*Exercise brief*. Go line by line through the data and copy those with the word "learning".
[Start of section]
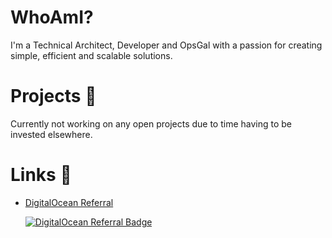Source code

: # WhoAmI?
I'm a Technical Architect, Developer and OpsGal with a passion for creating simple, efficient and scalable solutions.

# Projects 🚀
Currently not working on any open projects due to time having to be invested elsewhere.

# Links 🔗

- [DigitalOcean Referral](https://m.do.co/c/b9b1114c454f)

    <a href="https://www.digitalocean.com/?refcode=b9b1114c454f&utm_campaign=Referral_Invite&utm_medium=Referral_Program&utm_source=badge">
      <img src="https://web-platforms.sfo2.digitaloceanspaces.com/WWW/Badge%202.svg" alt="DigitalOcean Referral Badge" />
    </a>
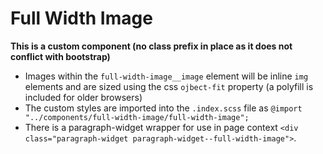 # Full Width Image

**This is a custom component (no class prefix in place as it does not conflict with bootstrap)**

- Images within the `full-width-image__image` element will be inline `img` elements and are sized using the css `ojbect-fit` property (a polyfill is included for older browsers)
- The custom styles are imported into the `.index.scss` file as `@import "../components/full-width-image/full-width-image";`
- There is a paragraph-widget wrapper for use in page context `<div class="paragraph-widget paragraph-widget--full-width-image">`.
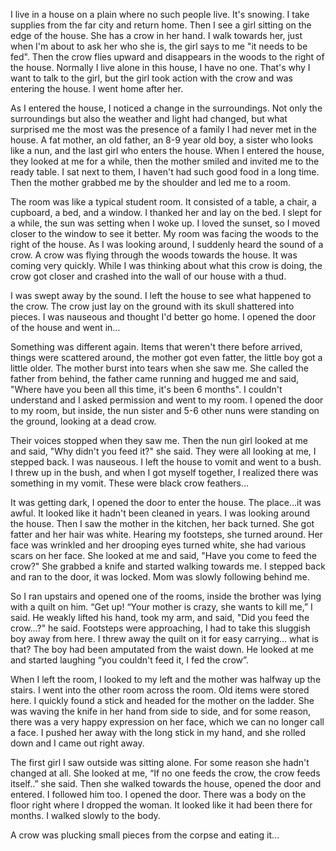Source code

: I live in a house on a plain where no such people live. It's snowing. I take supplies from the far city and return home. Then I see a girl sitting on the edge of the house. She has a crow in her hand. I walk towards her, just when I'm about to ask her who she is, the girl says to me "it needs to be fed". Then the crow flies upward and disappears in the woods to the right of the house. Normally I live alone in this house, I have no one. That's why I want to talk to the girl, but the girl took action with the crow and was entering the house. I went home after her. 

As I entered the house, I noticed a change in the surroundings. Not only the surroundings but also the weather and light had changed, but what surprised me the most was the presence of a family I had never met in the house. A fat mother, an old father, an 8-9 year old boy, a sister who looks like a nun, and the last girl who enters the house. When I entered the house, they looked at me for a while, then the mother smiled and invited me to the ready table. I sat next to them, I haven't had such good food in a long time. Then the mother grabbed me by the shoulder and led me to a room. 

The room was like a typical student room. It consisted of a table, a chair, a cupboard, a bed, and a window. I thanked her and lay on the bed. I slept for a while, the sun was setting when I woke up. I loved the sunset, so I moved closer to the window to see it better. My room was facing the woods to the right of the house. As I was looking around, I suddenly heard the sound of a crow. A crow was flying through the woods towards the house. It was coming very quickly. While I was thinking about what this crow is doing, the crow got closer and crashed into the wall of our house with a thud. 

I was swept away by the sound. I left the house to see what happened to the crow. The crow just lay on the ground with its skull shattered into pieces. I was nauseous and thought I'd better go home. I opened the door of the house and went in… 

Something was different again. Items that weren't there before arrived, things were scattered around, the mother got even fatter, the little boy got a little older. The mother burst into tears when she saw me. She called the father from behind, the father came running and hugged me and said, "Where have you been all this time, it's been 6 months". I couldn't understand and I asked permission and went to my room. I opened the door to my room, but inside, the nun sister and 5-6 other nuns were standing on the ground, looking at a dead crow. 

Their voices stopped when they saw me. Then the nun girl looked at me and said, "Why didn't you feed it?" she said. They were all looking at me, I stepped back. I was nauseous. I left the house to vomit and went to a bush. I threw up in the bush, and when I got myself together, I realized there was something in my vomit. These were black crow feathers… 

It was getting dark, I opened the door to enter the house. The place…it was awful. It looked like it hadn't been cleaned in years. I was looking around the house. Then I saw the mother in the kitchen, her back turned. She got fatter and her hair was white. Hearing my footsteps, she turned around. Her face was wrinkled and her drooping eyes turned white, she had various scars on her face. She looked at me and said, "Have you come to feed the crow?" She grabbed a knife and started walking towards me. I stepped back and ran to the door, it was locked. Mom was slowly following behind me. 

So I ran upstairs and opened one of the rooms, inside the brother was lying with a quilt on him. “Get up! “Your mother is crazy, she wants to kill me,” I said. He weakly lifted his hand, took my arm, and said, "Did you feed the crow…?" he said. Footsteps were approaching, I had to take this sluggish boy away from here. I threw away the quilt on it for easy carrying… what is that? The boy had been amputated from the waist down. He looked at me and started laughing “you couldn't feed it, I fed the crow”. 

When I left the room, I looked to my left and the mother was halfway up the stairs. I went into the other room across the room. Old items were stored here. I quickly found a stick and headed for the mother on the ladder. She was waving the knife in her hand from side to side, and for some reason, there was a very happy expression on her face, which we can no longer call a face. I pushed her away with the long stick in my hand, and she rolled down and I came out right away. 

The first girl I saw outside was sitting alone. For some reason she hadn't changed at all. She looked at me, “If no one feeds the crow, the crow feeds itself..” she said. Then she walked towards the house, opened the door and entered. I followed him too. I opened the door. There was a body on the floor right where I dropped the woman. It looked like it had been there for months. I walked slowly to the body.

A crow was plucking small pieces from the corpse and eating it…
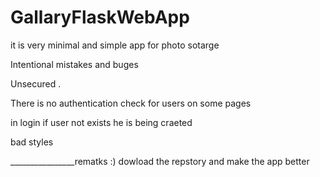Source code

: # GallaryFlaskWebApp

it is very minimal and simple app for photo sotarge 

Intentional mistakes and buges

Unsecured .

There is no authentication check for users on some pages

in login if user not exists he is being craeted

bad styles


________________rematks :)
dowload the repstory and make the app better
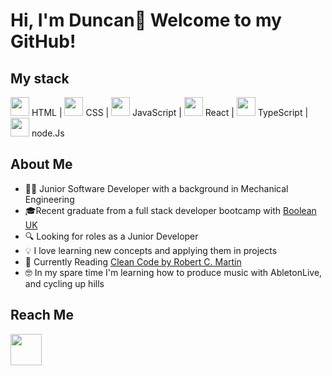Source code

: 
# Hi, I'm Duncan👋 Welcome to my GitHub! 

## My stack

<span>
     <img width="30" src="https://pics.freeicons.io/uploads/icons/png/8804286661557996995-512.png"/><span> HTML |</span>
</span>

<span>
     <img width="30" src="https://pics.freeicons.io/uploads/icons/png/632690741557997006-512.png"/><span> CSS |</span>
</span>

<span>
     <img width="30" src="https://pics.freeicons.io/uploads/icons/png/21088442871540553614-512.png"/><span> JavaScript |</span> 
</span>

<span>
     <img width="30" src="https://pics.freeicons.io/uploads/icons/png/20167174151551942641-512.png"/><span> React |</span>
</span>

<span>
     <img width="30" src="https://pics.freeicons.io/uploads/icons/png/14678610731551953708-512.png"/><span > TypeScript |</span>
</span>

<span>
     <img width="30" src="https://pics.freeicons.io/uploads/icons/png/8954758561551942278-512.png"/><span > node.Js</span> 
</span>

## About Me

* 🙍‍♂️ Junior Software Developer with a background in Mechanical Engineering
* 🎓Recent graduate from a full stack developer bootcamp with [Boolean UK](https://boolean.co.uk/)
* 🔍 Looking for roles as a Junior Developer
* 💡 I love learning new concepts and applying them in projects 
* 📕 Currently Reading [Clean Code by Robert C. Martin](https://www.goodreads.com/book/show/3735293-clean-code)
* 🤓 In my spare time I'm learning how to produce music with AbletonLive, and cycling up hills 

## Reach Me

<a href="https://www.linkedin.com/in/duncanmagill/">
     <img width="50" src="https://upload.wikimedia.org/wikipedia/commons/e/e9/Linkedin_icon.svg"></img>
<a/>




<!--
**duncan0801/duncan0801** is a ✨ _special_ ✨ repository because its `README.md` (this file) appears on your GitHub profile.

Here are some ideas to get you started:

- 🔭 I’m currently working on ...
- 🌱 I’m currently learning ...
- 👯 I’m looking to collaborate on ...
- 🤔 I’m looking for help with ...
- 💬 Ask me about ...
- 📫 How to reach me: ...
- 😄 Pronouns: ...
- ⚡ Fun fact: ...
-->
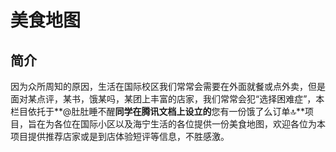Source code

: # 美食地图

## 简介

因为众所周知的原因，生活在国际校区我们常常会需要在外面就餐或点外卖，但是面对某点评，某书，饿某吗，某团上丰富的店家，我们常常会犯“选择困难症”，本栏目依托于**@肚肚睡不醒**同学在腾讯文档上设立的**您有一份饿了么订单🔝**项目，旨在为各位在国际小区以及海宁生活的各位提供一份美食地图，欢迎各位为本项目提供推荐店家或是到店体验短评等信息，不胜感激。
[End of section]
[Start of section]
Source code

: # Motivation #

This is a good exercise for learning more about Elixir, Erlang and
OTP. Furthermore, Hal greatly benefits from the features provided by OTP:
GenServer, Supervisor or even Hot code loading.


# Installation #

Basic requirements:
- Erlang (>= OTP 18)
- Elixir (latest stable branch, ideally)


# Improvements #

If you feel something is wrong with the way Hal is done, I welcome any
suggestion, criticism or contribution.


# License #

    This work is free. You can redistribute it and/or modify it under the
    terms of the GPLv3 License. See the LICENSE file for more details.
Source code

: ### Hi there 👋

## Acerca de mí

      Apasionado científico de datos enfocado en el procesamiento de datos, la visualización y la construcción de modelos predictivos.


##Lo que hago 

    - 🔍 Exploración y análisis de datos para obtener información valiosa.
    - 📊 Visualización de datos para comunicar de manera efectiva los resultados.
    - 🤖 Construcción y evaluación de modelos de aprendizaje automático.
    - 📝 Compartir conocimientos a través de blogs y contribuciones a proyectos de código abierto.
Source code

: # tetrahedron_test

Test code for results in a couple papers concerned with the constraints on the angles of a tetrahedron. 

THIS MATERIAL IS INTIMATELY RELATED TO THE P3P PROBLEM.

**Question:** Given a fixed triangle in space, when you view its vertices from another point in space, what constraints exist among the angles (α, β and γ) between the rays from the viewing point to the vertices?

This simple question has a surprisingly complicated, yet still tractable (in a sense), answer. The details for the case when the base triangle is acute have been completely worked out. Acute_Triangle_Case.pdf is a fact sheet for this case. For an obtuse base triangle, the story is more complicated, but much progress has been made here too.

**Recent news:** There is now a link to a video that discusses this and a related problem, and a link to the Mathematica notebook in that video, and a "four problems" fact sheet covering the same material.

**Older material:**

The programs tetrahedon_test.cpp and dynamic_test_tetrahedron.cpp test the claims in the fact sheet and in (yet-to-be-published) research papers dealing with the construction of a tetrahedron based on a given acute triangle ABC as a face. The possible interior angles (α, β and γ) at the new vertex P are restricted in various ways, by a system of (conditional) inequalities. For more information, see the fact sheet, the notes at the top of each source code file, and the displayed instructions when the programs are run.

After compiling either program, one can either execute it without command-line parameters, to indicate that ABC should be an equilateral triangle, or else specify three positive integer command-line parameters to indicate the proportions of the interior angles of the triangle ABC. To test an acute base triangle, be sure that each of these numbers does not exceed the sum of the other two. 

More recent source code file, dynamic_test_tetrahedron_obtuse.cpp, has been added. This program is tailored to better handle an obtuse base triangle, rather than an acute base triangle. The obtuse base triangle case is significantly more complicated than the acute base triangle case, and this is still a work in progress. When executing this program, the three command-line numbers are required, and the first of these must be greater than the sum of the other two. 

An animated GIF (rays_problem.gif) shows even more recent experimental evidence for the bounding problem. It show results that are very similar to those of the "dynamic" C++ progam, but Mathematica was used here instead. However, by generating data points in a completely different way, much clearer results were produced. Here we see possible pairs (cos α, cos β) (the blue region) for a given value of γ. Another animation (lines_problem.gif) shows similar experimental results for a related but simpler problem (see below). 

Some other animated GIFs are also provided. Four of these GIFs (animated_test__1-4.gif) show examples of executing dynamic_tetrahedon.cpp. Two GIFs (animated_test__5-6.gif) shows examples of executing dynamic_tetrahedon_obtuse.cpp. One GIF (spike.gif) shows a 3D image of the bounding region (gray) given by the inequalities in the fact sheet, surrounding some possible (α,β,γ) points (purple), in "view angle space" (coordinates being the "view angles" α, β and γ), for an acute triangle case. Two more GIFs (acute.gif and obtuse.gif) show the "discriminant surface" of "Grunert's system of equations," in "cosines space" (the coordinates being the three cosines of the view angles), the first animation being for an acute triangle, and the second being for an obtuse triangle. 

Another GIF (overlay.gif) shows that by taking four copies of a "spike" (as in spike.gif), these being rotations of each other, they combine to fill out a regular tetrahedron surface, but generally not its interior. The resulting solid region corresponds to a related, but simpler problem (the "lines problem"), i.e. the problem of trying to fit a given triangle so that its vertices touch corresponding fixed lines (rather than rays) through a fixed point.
[End of section]
*Output for this task*.
* 💡 I love learning new concepts and applying them in projects 
* 🤓 In my spare time I'm learning how to produce music with AbletonLive, and cycling up hills 
- 🌱 I’m currently learning ...
This is a good exercise for learning more about Elixir, Erlang and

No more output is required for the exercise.